I’ve been tinkering with Fantasy Flight’s newest takes on the Star Wars RPG quite a bit lately, transitioning from Edge of the Empire to Age of Rebellion with a group that ranges from fairly new roleplayers to old hands. We’ve been having fun and despite a few oddities, the game is well put together and fun to play. One of those quirks came up recently and I’ve been running over it in my mind a lot trying to think through my feelings on the issue. The issue of course is blind difficulties.

To try and explain what I mean, let me set the scene of what happened in game. So I was using an idea from an old SW adventure as a starting point for my new game and this involved a droid that the party meets who is in the employ of a really impressive slicer. The party’s computer expert (who is really good) wanted to check into transmissions being sent by the droid but these transmissions are being overseen by the droid’s employer (the slicer). So it’s an opposed roll. And I didn’t consider when planning things out that I was going to come to that moment when the PC looked at me and said that they wanted to check this out and I had to assign them a difficulty pool.

Of course, the whole point is that the droid is undercover so by assigning this huge difficulty pool (5 difficulty with 4 challenge dice), the party learns exactly what the computer skill of their opposition is.
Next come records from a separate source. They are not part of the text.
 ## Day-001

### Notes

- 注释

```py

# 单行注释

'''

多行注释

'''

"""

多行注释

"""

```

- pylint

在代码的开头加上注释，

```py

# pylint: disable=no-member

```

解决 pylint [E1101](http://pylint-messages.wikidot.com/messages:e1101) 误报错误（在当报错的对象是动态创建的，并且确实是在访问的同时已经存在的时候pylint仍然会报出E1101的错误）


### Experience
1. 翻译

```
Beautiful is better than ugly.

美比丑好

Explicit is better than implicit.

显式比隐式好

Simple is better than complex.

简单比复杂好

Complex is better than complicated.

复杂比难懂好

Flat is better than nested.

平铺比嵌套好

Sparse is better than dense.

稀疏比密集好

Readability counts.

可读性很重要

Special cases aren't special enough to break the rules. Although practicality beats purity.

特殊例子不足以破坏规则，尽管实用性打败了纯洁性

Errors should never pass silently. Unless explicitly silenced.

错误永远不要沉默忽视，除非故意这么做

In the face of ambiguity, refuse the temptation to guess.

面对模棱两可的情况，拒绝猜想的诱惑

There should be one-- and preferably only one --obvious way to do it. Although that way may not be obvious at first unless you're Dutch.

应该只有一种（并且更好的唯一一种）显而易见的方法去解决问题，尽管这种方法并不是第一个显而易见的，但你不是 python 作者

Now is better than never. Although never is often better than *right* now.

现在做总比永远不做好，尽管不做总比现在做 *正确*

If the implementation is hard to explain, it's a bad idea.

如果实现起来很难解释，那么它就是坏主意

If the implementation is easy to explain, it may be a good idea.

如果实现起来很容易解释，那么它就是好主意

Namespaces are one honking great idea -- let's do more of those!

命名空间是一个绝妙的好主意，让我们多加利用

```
More than that, they learn – no matter what else happens – that the droid is definitely not what he seems. Not that they suspect it, they know it.

Admittedly, only the players know, not necessarily their characters, but it’s no longer a point of suspense or conflict – it’s clear knowledge.
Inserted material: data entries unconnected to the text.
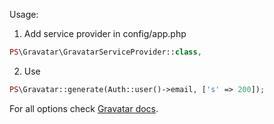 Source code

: Usage:

1. Add service provider in config/app.php
```php
PS\Gravatar\GravatarServiceProvider::class,
```
2. Use
```php
PS\Gravatar::generate(Auth::user()->email, ['s' => 200]);
```

For all options check [Gravatar docs](https://gravatar.com).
And with this roll, I realized that in this system it is nearly impossible to “keep secrets.” This was such an odd moment for me that I actually did something I’m usually loathe to do and paused the game to discuss and consider the issue with my players.

We kicked around a few ideas – that the GM just make the difficulty pool and roll it “behind the screen” – and compared it to other games such that, “hey, I rolled a 30 and still failed, there must be something going on!” This was good brainstorming, and I’ve considered these ideas more fully since then but honestly, it’s still a difficult piece of design to navigate. Sure, in a game like a d20 system rpg, a roll like the one mentioned above does make a difference – but the player is still in the dark about the bits “under the hood” of that difficulty check. Why a 30 failed is a different question than, “why does this robot have a 5/4 stat/skill split when that doesn’t jive with his story at all?” It’s a different level of information being presented in a very straightforward manner. The other idea about hiding rolls is untenable as well – as the game engine is so built around the very transparent nature of dice pools and the resultant narrative-shaping symbols.
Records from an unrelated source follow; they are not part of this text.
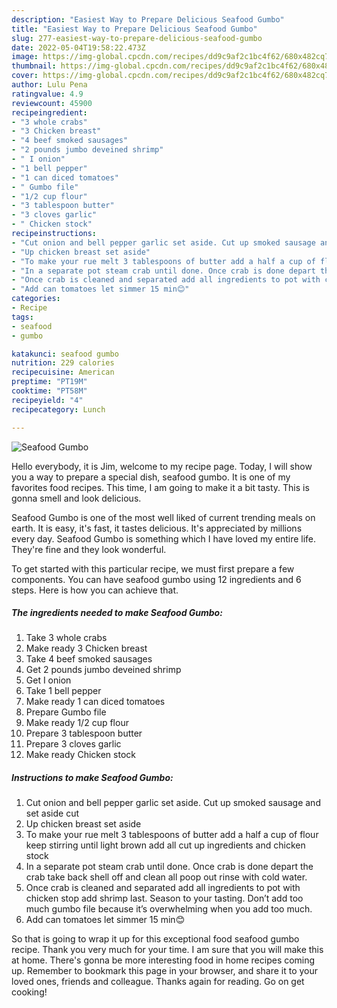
 ```yaml
---
description: "Easiest Way to Prepare Delicious Seafood Gumbo"
title: "Easiest Way to Prepare Delicious Seafood Gumbo"
slug: 277-easiest-way-to-prepare-delicious-seafood-gumbo
date: 2022-05-04T19:58:22.473Z
image: https://img-global.cpcdn.com/recipes/dd9c9af2c1bc4f62/680x482cq70/seafood-gumbo-recipe-main-photo.jpg
thumbnail: https://img-global.cpcdn.com/recipes/dd9c9af2c1bc4f62/680x482cq70/seafood-gumbo-recipe-main-photo.jpg
cover: https://img-global.cpcdn.com/recipes/dd9c9af2c1bc4f62/680x482cq70/seafood-gumbo-recipe-main-photo.jpg
author: Lulu Pena
ratingvalue: 4.9
reviewcount: 45900
recipeingredient:
- "3 whole crabs"
- "3 Chicken breast"
- "4 beef smoked sausages"
- "2 pounds jumbo deveined shrimp"
- " I onion"
- "1 bell pepper"
- "1 can diced tomatoes"
- " Gumbo file"
- "1/2 cup flour"
- "3 tablespoon butter"
- "3 cloves garlic"
- " Chicken stock"
recipeinstructions:
- "Cut onion and bell pepper garlic set aside. Cut up smoked sausage and set aside cut"
- "Up chicken breast set aside"
- "To make your rue melt 3 tablespoons of butter add a half a cup of flour keep stirring until light brown add all cut up ingredients and chicken stock"
- "In a separate pot steam crab until done. Once crab is done depart the crab take back shell off and clean all poop out rinse with cold water."
- "Once crab is cleaned and separated add all ingredients to pot with chicken stop add shrimp last. Season to your tasting. Don’t add too much gumbo file because it’s overwhelming when you add too much."
- "Add can tomatoes let simmer 15 min😊"
categories:
- Recipe
tags:
- seafood
- gumbo

katakunci: seafood gumbo 
nutrition: 229 calories
recipecuisine: American
preptime: "PT19M"
cooktime: "PT58M"
recipeyield: "4"
recipecategory: Lunch

---
```



![Seafood Gumbo](https://img-global.cpcdn.com/recipes/dd9c9af2c1bc4f62/680x482cq70/seafood-gumbo-recipe-main-photo.jpg)

Hello everybody, it is Jim, welcome to my recipe page. Today, I will show you a way to prepare a special dish, seafood gumbo. It is one of my favorites food recipes. This time, I am going to make it a bit tasty. This is gonna smell and look delicious.



Seafood Gumbo is one of the most well liked of current trending meals on earth. It is easy, it's fast, it tastes delicious. It's appreciated by millions every day. Seafood Gumbo is something which I have loved my entire life. They're fine and they look wonderful.


To get started with this particular recipe, we must first prepare a few components. You can have seafood gumbo using 12 ingredients and 6 steps. Here is how you can achieve that.

<!--inarticleads1-->

##### The ingredients needed to make Seafood Gumbo:

1. Take 3 whole crabs
1. Make ready 3 Chicken breast
1. Take 4 beef smoked sausages
1. Get 2 pounds jumbo deveined shrimp
1. Get  I onion
1. Take 1 bell pepper
1. Make ready 1 can diced tomatoes
1. Prepare  Gumbo file
1. Make ready 1/2 cup flour
1. Prepare 3 tablespoon butter
1. Prepare 3 cloves garlic
1. Make ready  Chicken stock




<!--inarticleads2-->

##### Instructions to make Seafood Gumbo:

1. Cut onion and bell pepper garlic set aside. Cut up smoked sausage and set aside cut
1. Up chicken breast set aside
1. To make your rue melt 3 tablespoons of butter add a half a cup of flour keep stirring until light brown add all cut up ingredients and chicken stock
1. In a separate pot steam crab until done. Once crab is done depart the crab take back shell off and clean all poop out rinse with cold water.
1. Once crab is cleaned and separated add all ingredients to pot with chicken stop add shrimp last. Season to your tasting. Don’t add too much gumbo file because it’s overwhelming when you add too much.
1. Add can tomatoes let simmer 15 min😊




So that is going to wrap it up for this exceptional food seafood gumbo recipe. Thank you very much for your time. I am sure that you will make this at home. There's gonna be more interesting food in home recipes coming up. Remember to bookmark this page in your browser, and share it to your loved ones, friends and colleague. Thanks again for reading. Go on get cooking!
Information is powerful and shapes decision-making even when we try to ignore it. More importantly than metagaming, this type of information creates a situation where very straightforward revelations are made that do not exist in other aspects of the game. Combat, for example, uses standardized difficulties with upgrades for NPC qualities like “Adversary” but as my group has learned, combat is another quirky bit of the game where the margin between the PCs winning easily and the NPCs wiping the floor with them is very swingy. Even so, combat still contains surprises because even though you might suddenly learn who is a nemesis versus a rival… you probably already had some indication of that going into the fight from other in-game information that had little to do with stats. This same issue exists with any area of the game that could benefit from “hidden information” from Stealth rolls to Social Interaction rolls.

Of course, my last paragraph suggested a possible “halfway” solution to this. It is possible that I could just come up with a system of standardized difficulties – such as with combat – and then upgrade the dice (or use setback dice) as modifiers based on the opposition. While this still reveals the caliber of opposition, it is less directly revealing than providing the opposition’s dice pool exactly. So, creating a talent similar to Adversary for different types of NPC actions such as awareness or slicing, etc. It’s a step but not necessarily a solution.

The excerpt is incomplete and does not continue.